【察してください】- 現代に使いたい日本人の感情、情緒あふれる言葉

【察してください】- 現代に使いたい日本人の感情、情緒あふれる言葉

日本人は、察することを大事にしている。日本は「察する文化」の国で、人の気持ちや立場を察することが求められる。人が言葉に表さなくても、状況などから、その人の心をおしはかる。「察する」は辞書には、「他人の気持ちをおしはかって同情する。おもいやる」とある。

「口に出さないとわからない」という欧米の文化とは違うのである。だから、察することができない人、察することをしない人は、「空気が読めない人」だと、批判、非難され、敬遠される。
欧米では、人に「察する」のを求めるのは無理な話。「少しは察してくれたら」と思っても、言葉にして言わないほうが悪いのである。だから、彼の国の人たちからすると、「察してほしい」と人に期待するのは、厳しくない世界に生きる、おめでたい甘ったれ以外のなにものでもないということになるのだろう。

察していても言葉に表さない限り、何もわかっていない、気づいていないということになる。とはいえ、日本でも次第に、察する感覚が鈍くなってきたように思える。察してくれるのを期待していたら、「言わなきゃわからない」と怒られたりすることもあるようになってきた。
また、察しているけれど、それが相手に伝わると面倒なので、察していないふりをする場合もある。このように考察すると、「察する」は面倒な言葉だと思わされる。

とは言え、人の気持ちに対して、「お察しします」というのは、非常に便利な言葉である。たとえば、夫婦のどちらかを亡くした人に対して、
「さぞおつらいでしょう」などと直裁的に感情語を使うより、「お察しします」の一言のほうが、人のつらい気持ちをよく理解しているということになるのである。
「察する」を英語に訳すと「sympathize」であるが、この語を日本語に訳すと「同情する。気の毒に思う」とある。「察する」という言葉のキモは「他人の気持ちをおしはかる」ことにあり、「sympathize」にはそれが必ずしもあるとは思えない。このことからも、「察する」は「sympathize」よりも、深く、高度な言葉であると思われる。

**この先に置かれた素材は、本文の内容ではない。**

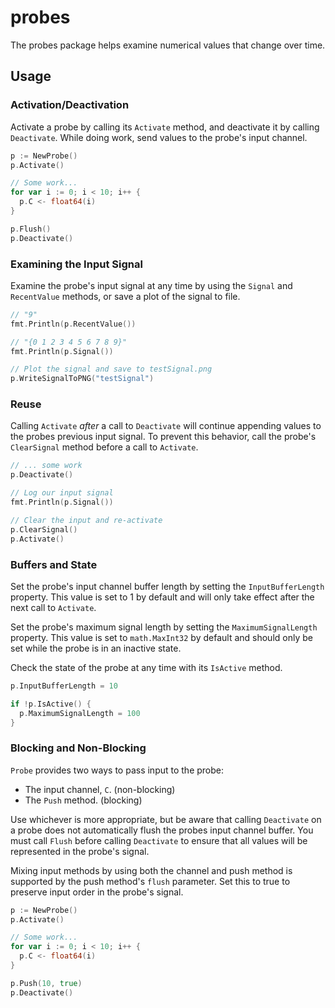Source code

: # probes
The probes package helps examine numerical values that change over time.

## Usage
### Activation/Deactivation
Activate a probe by calling its `Activate` method, and deactivate it by calling `Deactivate`. While doing work, send values to the probe's input channel.

```go
p := NewProbe()
p.Activate()

// Some work...
for var i := 0; i < 10; i++ {
  p.C <- float64(i)
}

p.Flush()
p.Deactivate()
```

### Examining the Input Signal
Examine the probe's input signal at any time by using the `Signal` and `RecentValue` methods, or save a plot of the signal to file.

```go
// "9"
fmt.Println(p.RecentValue())

// "{0 1 2 3 4 5 6 7 8 9}"
fmt.Println(p.Signal())

// Plot the signal and save to testSignal.png
p.WriteSignalToPNG("testSignal")
```

### Reuse
Calling `Activate` _after_ a call to `Deactivate` will continue appending values to the probes previous input signal. To prevent this behavior, call the probe's `ClearSignal` method before a call to `Activate`.

```go
// ... some work
p.Deactivate()

// Log our input signal
fmt.Println(p.Signal())

// Clear the input and re-activate
p.ClearSignal()
p.Activate()
```

### Buffers and State
Set the probe's input channel buffer length by setting the `InputBufferLength` property. This value is set to 1 by default and will only take effect after the next call to `Activate`.

Set the probe's maximum signal length by setting the `MaximumSignalLength` property. This value is set to `math.MaxInt32` by default and should only be set while the probe is in an inactive state.

Check the state of the probe at any time with its `IsActive` method.

```go
p.InputBufferLength = 10

if !p.IsActive() {
  p.MaximumSignalLength = 100
}
```

### Blocking and Non-Blocking
`Probe` provides two ways to pass input to the probe:
- The input channel, `C`. (non-blocking)
- The `Push` method. (blocking)

Use whichever is more appropriate, but be aware that calling `Deactivate` on a probe does not automatically flush the probes input channel buffer. You must call `Flush` before calling `Deactivate` to ensure that all values will be represented in the probe's signal.

Mixing input methods by using both the channel and push method is supported by the push method's `flush` parameter. Set this to true to preserve input order in the probe's signal.

```go
p := NewProbe()
p.Activate()

// Some work...
for var i := 0; i < 10; i++ {
  p.C <- float64(i)
}

p.Push(10, true)
p.Deactivate()
```
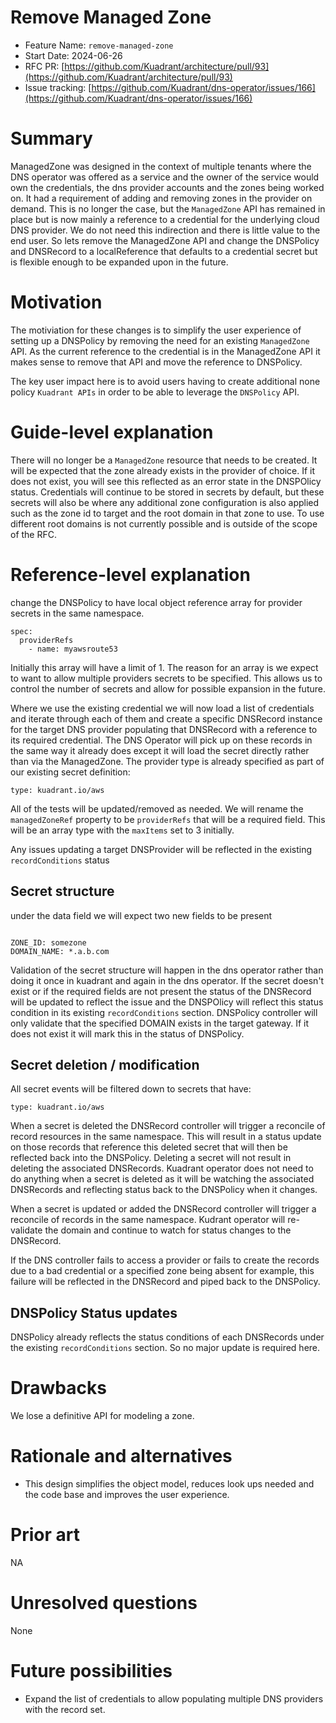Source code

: # Remove Managed Zone

- Feature Name: `remove-managed-zone`
- Start Date: 2024-06-26
- RFC PR: [https://github.com/Kuadrant/architecture/pull/93](https://github.com/Kuadrant/architecture/pull/93)
- Issue tracking: [https://github.com/Kuadrant/dns-operator/issues/166](https://github.com/Kuadrant/dns-operator/issues/166)

# Summary
[summary]: #summary

ManagedZone was designed in the context of multiple tenants where the DNS operator was offered as a service and the owner of the service would own the credentials, the dns provider accounts and the zones being worked on. It had a requirement of adding and removing zones in the provider on demand. This is no longer the case, but the `ManagedZone` API has remained in place but is now mainly a reference to a credential for the underlying cloud DNS provider. We do not need this indirection and there is little value to the end user. So lets remove the ManagedZone API and change the DNSPolicy and DNSRecord to a localReference that defaults to a credential secret but is flexible enough to be expanded upon in the future.

# Motivation
[motivation]: #motivation

The motiviation for these changes is to simplify the user experience of setting up a DNSPolicy by removing the need for an existing  `ManagedZone` API. As the current reference to the credential is in the ManagedZone API it makes sense to remove that API and move the reference to DNSPolicy.

The key user impact here is to avoid users having to create additional none policy `Kuadrant APIs` in order to be able to leverage the `DNSPolicy` API. 

# Guide-level explanation
[guide-level-explanation]: #guide-level-explanation

There will no longer be a `ManagedZone` resource that needs to be created. It will be expected that the zone already exists in the provider of choice. If it does not exist, you will see this reflected as an error state in the DNSPOlicy status. Credentials will continue to be stored in secrets by default, but these secrets will also be where any additional zone configuration is also applied such as the zone id to target and the root domain in that zone to use. To use different root domains is not currently possible and is outside of the scope of the RFC. 

# Reference-level explanation
[reference-level-explanation]: #reference-level-explanation

change the DNSPolicy to have local object reference array for provider secrets in the same namespace.

```
spec:
  providerRefs
    - name: myawsroute53

```
Initially this array will have a limit of 1. The reason for an array is we expect to want to allow multiple providers secrets to be specified. This allows us to control the number of secrets and allow for possible expansion in the future.

Where we use the existing credential we will now load a list of credentials and iterate through each of them and create a specific DNSRecord instance for the target DNS provider populating that DNSRecord with a reference to its required credential. The DNS Operator will pick up on these records in the same way it already does except it will load the secret directly rather than via the ManagedZone. The provider type is already specified as part of our existing secret definition:

```
type: kuadrant.io/aws
```

 All of the tests will be updated/removed as needed. We will rename the `managedZoneRef` property to be `providerRefs` that will be a required field. This will be an array type with the `maxItems` set to 3 initially. 


Any issues updating a target DNSProvider will be reflected in the existing `recordConditions` status

## Secret structure

under the data field we will expect two new fields to be present

```

ZONE_ID: somezone
DOMAIN_NAME: *.a.b.com

```

Validation of the secret structure will happen in the dns operator rather than doing it once in kuadrant and again in the dns operator. If the secret doesn't exist or if the required fields are not present the status of the DNSRecord will be updated to reflect the issue and the DNSPOlicy will reflect this status condition in its existing `recordConditions` section.
DNSPolicy controller will only validate that the specified DOMAIN exists in the target gateway. If it does not exist it will mark this in the status of DNSPolicy.


## Secret deletion / modification

All secret events will be filtered down to secrets that have:

```
type: kuadrant.io/aws
```

When a secret is deleted the DNSRecord controller will trigger a reconcile of record resources in the same namespace. This will result in a status update on those records that reference this deleted secret that will then be reflected back into the DNSPolicy. Deleting a secret will not result in deleting the associated DNSRecords. 
Kuadrant operator does not need to do anything when a secret is deleted as it will be watching the associated DNSRecords and reflecting status back to the DNSPolicy when it changes.

When a secret is updated or added the DNSRecord controller will trigger a reconcile of records in the same namespace. Kudrant operator will re-validate the domain and continue to watch for status changes to the DNSRecord. 

If the DNS controller fails to access a provider or fails to create the records due to a bad credential or a specified zone being absent for example, this failure will be reflected in the DNSRecord and piped back to the DNSPolicy. 

## DNSPolicy Status updates

DNSPolicy already reflects the status conditions of each DNSRecords under the existing `recordConditions` section. So no major update is required here.


# Drawbacks
[drawbacks]: #drawbacks

We lose a definitive API for modeling a zone.

# Rationale and alternatives
[rationale-and-alternatives]: #rationale-and-alternatives

- This design simplifies the object model, reduces look ups needed and the code base and improves the user experience.

# Prior art
[prior-art]: #prior-art

NA

# Unresolved questions
[unresolved-questions]: #unresolved-questions

None

# Future possibilities
[future-possibilities]: #future-possibilities

- Expand the list of credentials to allow populating multiple DNS providers with the record set. 
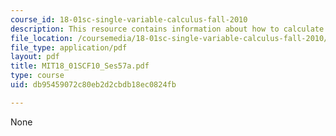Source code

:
 ```yaml
---
course_id: 18-01sc-single-variable-calculus-fall-2010
description: This resource contains information about how to calculate volumes.
file_location: /coursemedia/18-01sc-single-variable-calculus-fall-2010/db95459072c80eb2d2cbdb18ec0824fb_MIT18_01SCF10_Ses57a.pdf
file_type: application/pdf
layout: pdf
title: MIT18_01SCF10_Ses57a.pdf
type: course
uid: db95459072c80eb2d2cbdb18ec0824fb

---
```

None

親しい人がつらい状況にあることがわかったとき、「そうだったのか。察しもしないで悪かった」と率直と謝ると、相手の気持ちをぐっと引きつけることができるだろう。
また、自分がつらい心境にあるとき。他人が野次馬根性であれこれ聞いてきても、何も言いたくない場合、「すみません。察してください(お察しください)」と言えば、相手がこちらの心に踏み込もうとするのを遮断できる。

 

文:東/茂由 ライター
1949年、山口県生まれ。早稲田大学教育学部卒。現代医学から東洋医学まで幅広い知識と情報力で医療の諸相を追求し、医療・健康誌、ビジネス誌などで精力的に取材・執筆。心と体、ライフスタイルや環境を含めて、健康と生き方をトータルバランスで多面的に捉えるその視点に注目が集まる。